Curiously, one of them asked, “Why did you leave?”

I didn’t have a rehearsed answer this time, only the truth. 

“Because something moved in the bushes and I didn’t want to spend the rest of my life pretending I hadn’t noticed.”

The rabbit reappeared, sitting before me like a question mark. Oh! It was never meant to lead me away from anything. It was meant to lead me through. Through noise and doubt, fear and loss. Through the terrifying practice of choosing myself over and over again.

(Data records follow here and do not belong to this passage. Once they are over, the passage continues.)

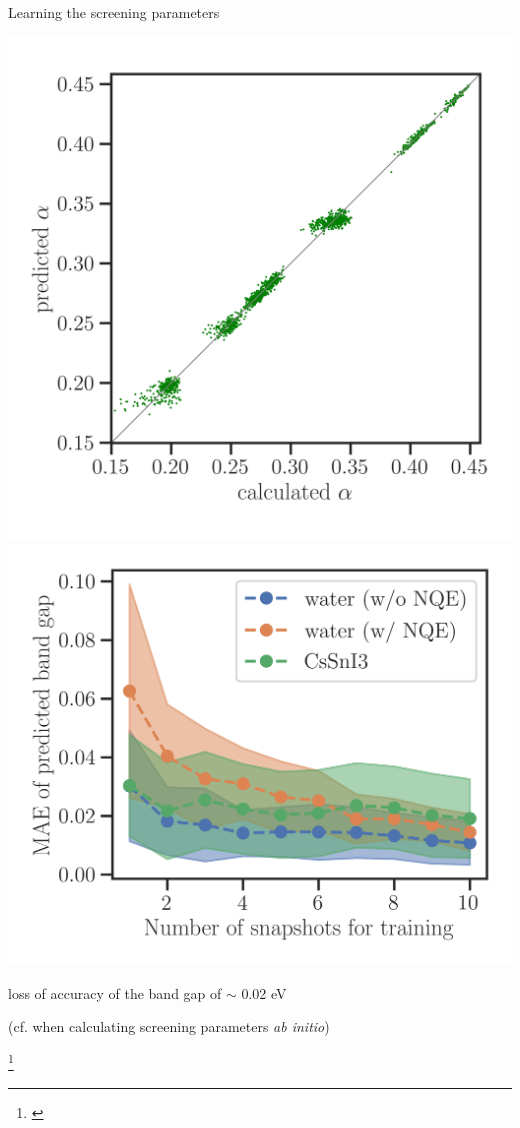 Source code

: \documentclass[xcolor=table,aspectratio=169]{beamer}
\newcommand\blfootcite[1]{%
  \begingroup
  \renewcommand\thefootnote{}\footnote{\hspace{-4ex}\cite{#1}}%
  \addtocounter{footnote}{-1}%
  \endgroup
}
\numberwithin{equation}{section}
\begin{document}
\begin{frame}{Learning the screening parameters}
   \begin{center}

      \includegraphics[height=0.7\paperheight]{figures/CsSnI3_calc_vs_pred_Edward.png}
      \includegraphics[height=0.7\paperheight]{figures/convergence_analysis_Edward.png}

      loss of accuracy of the band gap of $\sim$ 0.02 eV

      (cf. when calculating screening parameters \emph{ab initio})
   \end{center}

   \blfootcite{Schubert2022}

\end{frame}
\end{document}
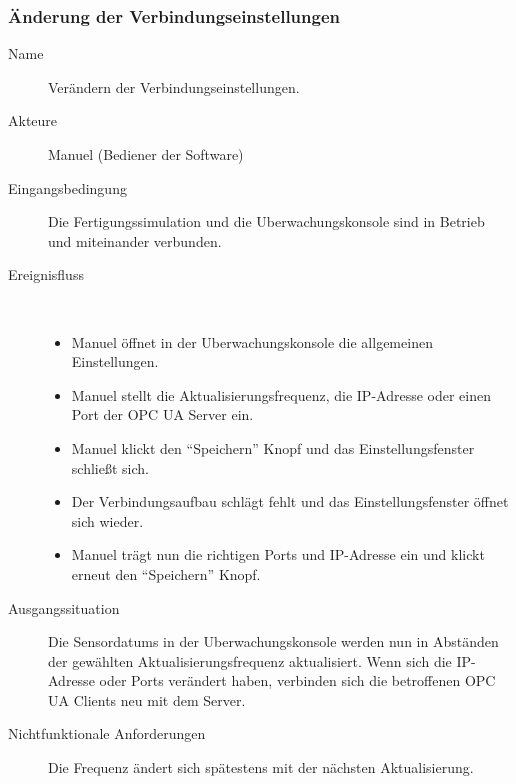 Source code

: \documentclass[parskip=full]{scrartcl}
\begin{document}
\subsubsection{Änderung der Verbindungseinstellungen}
\begin{description}
  \item[Name] Verändern der Verbindungseinstellungen.
  \item[Akteure] Manuel (Bediener der Software)
  \item[Eingangsbedingung] Die \gls{Fertigungssimulation} und die \gls{Uberwachungskonsole} sind in Betrieb und miteinander verbunden.
  \item[Ereignisfluss]~\\
  \begin{itemize}[noitemsep]
    \item Manuel öffnet in der \gls{Uberwachungskonsole} die allgemeinen Einstellungen.
    \item Manuel stellt die Aktualisierungsfrequenz, die \gls{IP-Adresse} oder einen Port der \gls{OPC UA Server} ein.
    \item Manuel klickt den "`Speichern"' Knopf und das Einstellungsfenster schließt sich.
    \item Der Verbindungsaufbau schlägt fehlt und das Einstellungsfenster öffnet sich wieder.
    \item Manuel trägt nun die richtigen Ports und \gls{IP-Adresse} ein und klickt erneut den "`Speichern"' Knopf.
  \end{itemize}
  \item[Ausgangssituation] Die \glspl{Sensordatum} in der \gls{Uberwachungskonsole} werden nun in Abständen der gewählten Aktualisierungsfrequenz aktualisiert.
  Wenn sich die \gls{IP-Adresse} oder Ports verändert haben, verbinden sich die betroffenen \glspl{OPC UA Client} neu mit dem Server.
  \item [Nichtfunktionale Anforderungen] Die Frequenz ändert sich spätestens mit der nächsten Aktualisierung.
\end{description}
\end{document}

I have been chasing rabbits all year, betting on curiosity more than on caution, and it has paid off. As I stand before January, my legs are exhausted from chasing rabbits, my hands pruned from blue burials, the skin below my knees scratched from playing fetch, my palms scabbed from prying oysters, my desk stained from writing letters and erasing narratives, my throat tightening from choking on déjà vu, my voice hoarse from asking you to put down the cigarette, my eyes dry from putting on a one-woman fountain show, my stomach uneasy from eating mermaids, my faith shaken from meeting god at a friend’s wedding, my fingers pricked from sewing buttons, my world colored in orange. 

Yet. Still running. Still writing. More me than I have ever been.

I end this year as I end every one—in gratitude and in words.